In a sense, a justification for the existence of the company he works for, O'Reilly. But still some good points. In an age of abundance, will we pay for quality. Of course, the comments has some lively discussion too.
Vincent van Wylick [09.05.07 06:44 AM]

It's a nicely written argument, but I'm sorry, I don't agree with you. Expertise is something that has always been valuable, before the information-age, after, and in-between. We will certainly need it to shift paradigms and transverse to a new age, but it does not, in my opinion, represent an age in itself. And with the age of free information, it is also doubtful whether expertise will have a high ROI for very long time either. For instance, I would feel fine developing expertise, using it for my own business, and publishing what I learned for free on my / a blog.

Ah, the problem of people giving away their expertise. Hard to compete with free. The idea that there are "knowledge workers" out there who are willing to donate their expertise is fundamental to many concepts, such as free and open source software.

Tim O'Reilly himself chips in (a long comment, heavily edited by me):
Tim O'Reilly [09.05.07 08:48 AM]

Andy,

I'm not sure I believe your premise that information is becoming free. Just because some kinds of information are becoming widely available for free doesn't mean that all kinds are. In fact, I think there's a kind of law of conservation in this area, in which as some kinds of things become free, others become valuable and hoarded.

*snip*

And while I do believe in the value of expertise, it seems to me that it's incorrect to say that it comes "after" the information age. Expertise has always been key to the information age.

*snip*

What we're facing today in the collective intelligence era (which is what I'm going to start calling Web 2.0) is the rise of new forms of computer mediated aggregators and new forms of collective curation and communication.

These do, in many cases, replace the kind of expertise that I outline above.

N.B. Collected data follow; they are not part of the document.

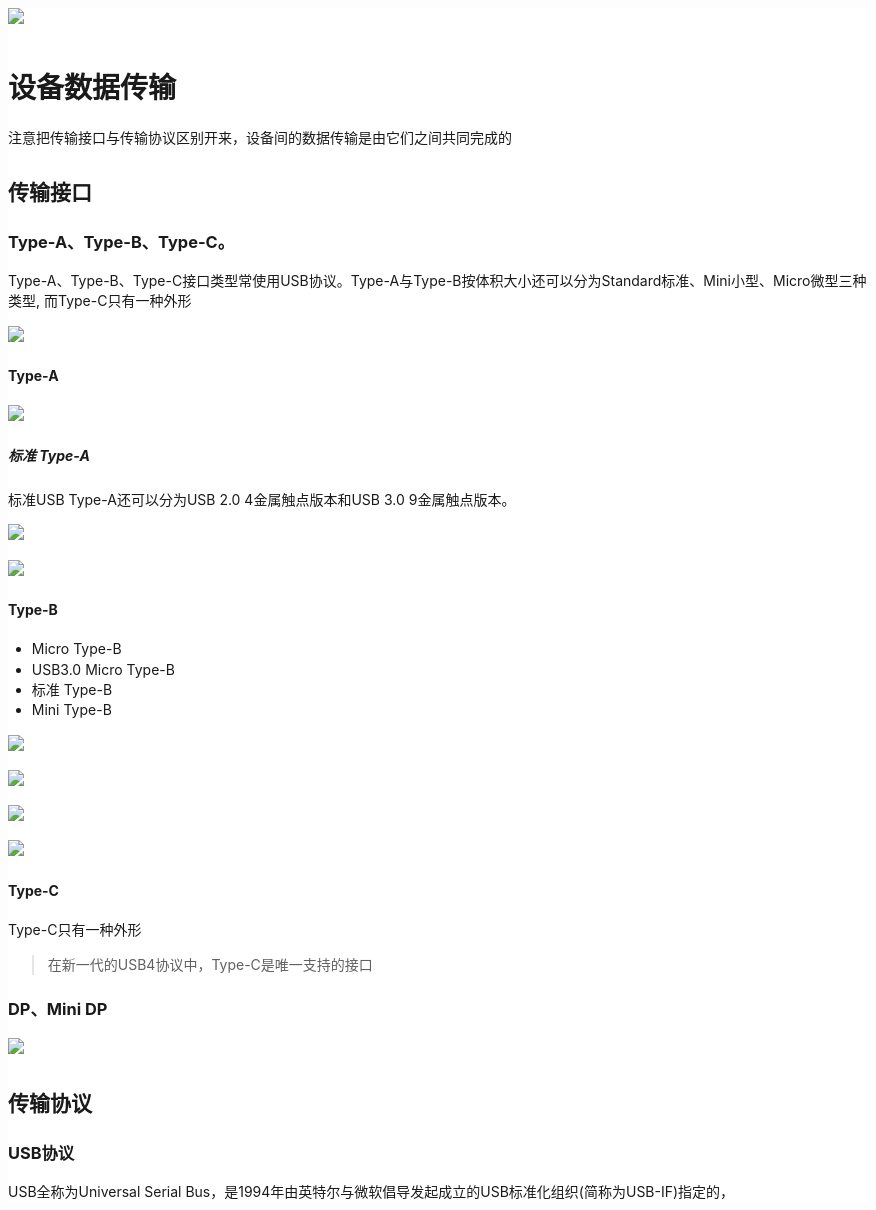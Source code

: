 ![](https://raw.githubusercontent.com/NaisWang/images/master/20220405094001.png)

# 设备数据传输
注意把传输接口与传输协议区别开来，设备间的数据传输是由它们之间共同完成的

## 传输接口
### Type-A、Type-B、Type-C。
Type-A、Type-B、Type-C接口类型常使用USB协议。Type-A与Type-B按体积大小还可以分为Standard标准、Mini小型、Micro微型三种类型, 而Type-C只有一种外形

![](https://raw.githubusercontent.com/NaisWang/images/master/20220405094015.png)

#### Type-A

![](https://raw.githubusercontent.com/NaisWang/images/master/20220405094030.png)

##### 标准 Type-A
标准USB Type-A还可以分为USB 2.0 4金属触点版本和USB 3.0 9金属触点版本。

![](https://raw.githubusercontent.com/NaisWang/images/master/20220405094046.png)

![](https://raw.githubusercontent.com/NaisWang/images/master/20220405094059.png)

#### Type-B
- Micro Type-B
- USB3.0 Micro Type-B
- 标准 Type-B
- Mini Type-B

![](https://raw.githubusercontent.com/NaisWang/images/master/20220405094113.png)

![](https://raw.githubusercontent.com/NaisWang/images/master/20220405094127.png)

![](https://raw.githubusercontent.com/NaisWang/images/master/20220405094138.png)

![](https://raw.githubusercontent.com/NaisWang/images/master/20220405094150.png)

#### Type-C
Type-C只有一种外形
> 在新一代的USB4协议中，Type-C是唯一支持的接口

### DP、Mini DP

![](https://raw.githubusercontent.com/NaisWang/images/master/20220405094203.png)

## 传输协议
### USB协议
USB全称为Universal Serial Bus，是1994年由英特尔与微软倡导发起成立的USB标准化组织(简称为USB-IF)指定的，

But there's another kind of "expertise," which has more to do with intuition, insight, and application of knowledge. It can be enabled by knowing lots of stuff (the traditional definition of expertise) but it is far more than that, and in fact, sometimes benefits from knowing less. When all the experts agree, it's often the outsider with a fresh point of view who shakes things up.

Knowledge vs. information vs. expertise, the issues that are driving a lot of the conversations going on in the profession these days.

Oram has a series of posts on computer documentation and many of the concepts he explores are relevant.

2 comments:

DavesGotTheGun said...

if the information age ends and all information becomes accessable at any time.. any question can be answered.. then it isnt an experiese because anyone can find the information.... if we can know anything, we wont have an urge to share anything

so its a creative age.. we need to start decoding art.

Anonymous said...

"we need to start decoding art" ? Could you please explain this statement a bit more.

could I suggest: pay more attention to art? or pay more attention to yourself (feeling) while looking at art? or maybe open an art history book followed by some research into contemporary art???